Knowing the background of the material gives a base to know the trade routes and relations between ancient people. A common example of this is through the assessment of the origins of the rubies of a Parthean statue, discovered in Mesopotamia, whose previous analysis that took place at the Louvre had already proved the authenticity.
The Parthean Empire lasted around five centuries from 250 before JC to 250 after JC. It was situated within the boundaries of the Roman Empire, where Iran is now located. To determine the history of these rubies of the Goddess Ishtar, the Louvre laboratory has measured using the PIXE method the composition of around 500 rubies from different mines. Every ruby was characterised by different traces of natural elements.
The composition of rubies of the statue has been compared to the rubies of all the mines from where the precious stone may have been extracted.
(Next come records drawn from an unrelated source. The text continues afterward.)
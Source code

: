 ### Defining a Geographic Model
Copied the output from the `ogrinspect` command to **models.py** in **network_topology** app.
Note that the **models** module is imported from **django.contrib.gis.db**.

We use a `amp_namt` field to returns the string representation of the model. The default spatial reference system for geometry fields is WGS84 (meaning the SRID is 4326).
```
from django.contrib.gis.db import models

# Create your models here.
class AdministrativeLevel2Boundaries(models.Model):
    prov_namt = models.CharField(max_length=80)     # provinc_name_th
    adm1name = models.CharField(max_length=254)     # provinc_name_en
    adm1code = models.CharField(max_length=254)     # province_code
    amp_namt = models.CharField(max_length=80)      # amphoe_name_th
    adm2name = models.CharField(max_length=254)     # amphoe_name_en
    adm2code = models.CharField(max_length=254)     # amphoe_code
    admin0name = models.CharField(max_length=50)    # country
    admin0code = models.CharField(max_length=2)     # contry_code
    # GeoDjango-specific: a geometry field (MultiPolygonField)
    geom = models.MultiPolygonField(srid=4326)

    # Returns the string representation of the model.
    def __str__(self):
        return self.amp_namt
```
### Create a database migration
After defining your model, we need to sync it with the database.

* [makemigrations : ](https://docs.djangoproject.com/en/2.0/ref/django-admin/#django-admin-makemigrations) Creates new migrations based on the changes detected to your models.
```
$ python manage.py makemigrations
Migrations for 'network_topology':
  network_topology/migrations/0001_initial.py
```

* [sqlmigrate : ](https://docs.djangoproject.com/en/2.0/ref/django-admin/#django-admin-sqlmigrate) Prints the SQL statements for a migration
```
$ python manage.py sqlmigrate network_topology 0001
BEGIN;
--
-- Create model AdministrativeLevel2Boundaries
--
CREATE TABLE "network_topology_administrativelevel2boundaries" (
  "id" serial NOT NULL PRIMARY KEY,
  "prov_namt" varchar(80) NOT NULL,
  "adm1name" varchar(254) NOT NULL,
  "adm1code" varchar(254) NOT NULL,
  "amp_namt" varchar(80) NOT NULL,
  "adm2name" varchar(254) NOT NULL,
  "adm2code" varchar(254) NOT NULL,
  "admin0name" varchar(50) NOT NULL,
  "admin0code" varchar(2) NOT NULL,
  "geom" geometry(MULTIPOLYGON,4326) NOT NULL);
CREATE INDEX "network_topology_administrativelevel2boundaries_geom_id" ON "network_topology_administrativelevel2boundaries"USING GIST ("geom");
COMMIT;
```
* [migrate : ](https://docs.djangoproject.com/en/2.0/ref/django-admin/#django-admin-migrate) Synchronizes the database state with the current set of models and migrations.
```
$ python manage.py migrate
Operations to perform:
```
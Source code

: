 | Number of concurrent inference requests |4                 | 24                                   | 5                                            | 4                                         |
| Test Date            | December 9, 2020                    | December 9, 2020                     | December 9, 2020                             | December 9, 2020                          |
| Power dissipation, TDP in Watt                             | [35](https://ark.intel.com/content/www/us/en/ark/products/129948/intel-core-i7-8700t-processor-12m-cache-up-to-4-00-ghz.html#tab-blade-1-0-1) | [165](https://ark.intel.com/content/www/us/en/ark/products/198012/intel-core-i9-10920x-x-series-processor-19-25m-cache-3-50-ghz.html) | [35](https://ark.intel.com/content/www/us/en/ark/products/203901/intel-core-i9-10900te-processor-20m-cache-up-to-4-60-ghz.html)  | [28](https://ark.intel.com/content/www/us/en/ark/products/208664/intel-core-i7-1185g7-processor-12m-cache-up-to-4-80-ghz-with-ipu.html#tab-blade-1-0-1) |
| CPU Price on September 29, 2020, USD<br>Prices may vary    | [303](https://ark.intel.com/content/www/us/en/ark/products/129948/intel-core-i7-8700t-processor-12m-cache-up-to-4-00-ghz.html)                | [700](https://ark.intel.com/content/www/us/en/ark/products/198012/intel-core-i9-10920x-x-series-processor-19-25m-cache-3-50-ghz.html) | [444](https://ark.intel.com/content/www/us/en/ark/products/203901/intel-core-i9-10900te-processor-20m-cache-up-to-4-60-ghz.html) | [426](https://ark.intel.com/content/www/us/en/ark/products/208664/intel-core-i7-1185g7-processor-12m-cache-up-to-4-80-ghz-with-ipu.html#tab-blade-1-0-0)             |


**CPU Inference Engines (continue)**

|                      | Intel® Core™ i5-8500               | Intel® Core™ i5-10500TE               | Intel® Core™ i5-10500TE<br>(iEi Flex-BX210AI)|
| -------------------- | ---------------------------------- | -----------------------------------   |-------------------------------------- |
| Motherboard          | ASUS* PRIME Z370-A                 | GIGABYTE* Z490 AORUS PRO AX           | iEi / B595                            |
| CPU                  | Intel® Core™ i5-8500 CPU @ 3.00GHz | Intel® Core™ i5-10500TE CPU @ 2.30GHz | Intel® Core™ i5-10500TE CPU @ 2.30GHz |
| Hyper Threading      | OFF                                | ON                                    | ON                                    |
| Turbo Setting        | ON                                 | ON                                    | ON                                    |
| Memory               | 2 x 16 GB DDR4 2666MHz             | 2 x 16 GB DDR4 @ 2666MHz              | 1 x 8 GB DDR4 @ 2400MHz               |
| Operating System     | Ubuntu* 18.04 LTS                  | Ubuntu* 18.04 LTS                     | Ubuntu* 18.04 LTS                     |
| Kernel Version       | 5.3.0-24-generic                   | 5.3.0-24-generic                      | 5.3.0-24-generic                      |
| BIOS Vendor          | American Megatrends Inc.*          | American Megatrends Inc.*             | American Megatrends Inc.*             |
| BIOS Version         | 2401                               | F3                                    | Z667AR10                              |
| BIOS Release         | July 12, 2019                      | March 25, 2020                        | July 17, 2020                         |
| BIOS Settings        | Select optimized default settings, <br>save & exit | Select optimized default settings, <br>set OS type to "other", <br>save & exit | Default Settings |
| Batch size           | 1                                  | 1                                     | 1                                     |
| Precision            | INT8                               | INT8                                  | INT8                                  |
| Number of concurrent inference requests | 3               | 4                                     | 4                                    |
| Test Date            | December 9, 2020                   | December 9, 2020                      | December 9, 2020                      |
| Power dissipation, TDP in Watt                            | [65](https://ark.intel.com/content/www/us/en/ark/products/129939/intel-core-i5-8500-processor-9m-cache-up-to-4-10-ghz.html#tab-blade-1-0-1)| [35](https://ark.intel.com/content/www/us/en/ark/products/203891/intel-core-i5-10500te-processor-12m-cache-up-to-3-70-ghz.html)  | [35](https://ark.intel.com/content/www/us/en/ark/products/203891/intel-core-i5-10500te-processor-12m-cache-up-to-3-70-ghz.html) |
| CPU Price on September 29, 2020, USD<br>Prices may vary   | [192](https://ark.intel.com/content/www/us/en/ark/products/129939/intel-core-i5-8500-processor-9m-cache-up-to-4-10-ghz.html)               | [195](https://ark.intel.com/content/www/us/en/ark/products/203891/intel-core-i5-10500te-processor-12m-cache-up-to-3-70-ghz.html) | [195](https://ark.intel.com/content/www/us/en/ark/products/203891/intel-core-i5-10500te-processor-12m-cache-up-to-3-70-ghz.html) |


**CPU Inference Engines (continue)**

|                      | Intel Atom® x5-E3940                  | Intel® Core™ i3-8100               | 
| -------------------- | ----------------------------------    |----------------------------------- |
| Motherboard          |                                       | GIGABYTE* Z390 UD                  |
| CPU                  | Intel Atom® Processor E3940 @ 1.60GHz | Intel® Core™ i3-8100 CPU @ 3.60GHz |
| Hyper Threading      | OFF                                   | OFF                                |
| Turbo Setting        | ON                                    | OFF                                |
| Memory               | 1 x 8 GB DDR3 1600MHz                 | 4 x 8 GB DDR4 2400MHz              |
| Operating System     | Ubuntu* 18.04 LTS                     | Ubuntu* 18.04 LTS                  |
Traces of natural elements of the rubies on the statue indicated that they came from Burma, which was an important testimony to a trade route of precious gems between Mesopotamia and the Far East
More recently, this method has been applied to the study of the origin of emeralds belonging to Visigoth votive crowns. The Visigoths dominated Spain, from the fall of the Roman Empire to the Arab conquest. The crowns belong to the royal treasure of Gurrazar (VIII century) near Toledo, part of which is conserved in the National Museum of the middle ages in Paris.
The impurities detected at the level of traces by the PIXE and PIGE methods could be compared, using a police image, to genetic fingerprints. They have led to the conclusion that these emeralds had most probably been extracted from the Habachtal mines, in Tyrol. It is an interesting result because, the exploitation of these mines was only attested much later on, towards the XV century.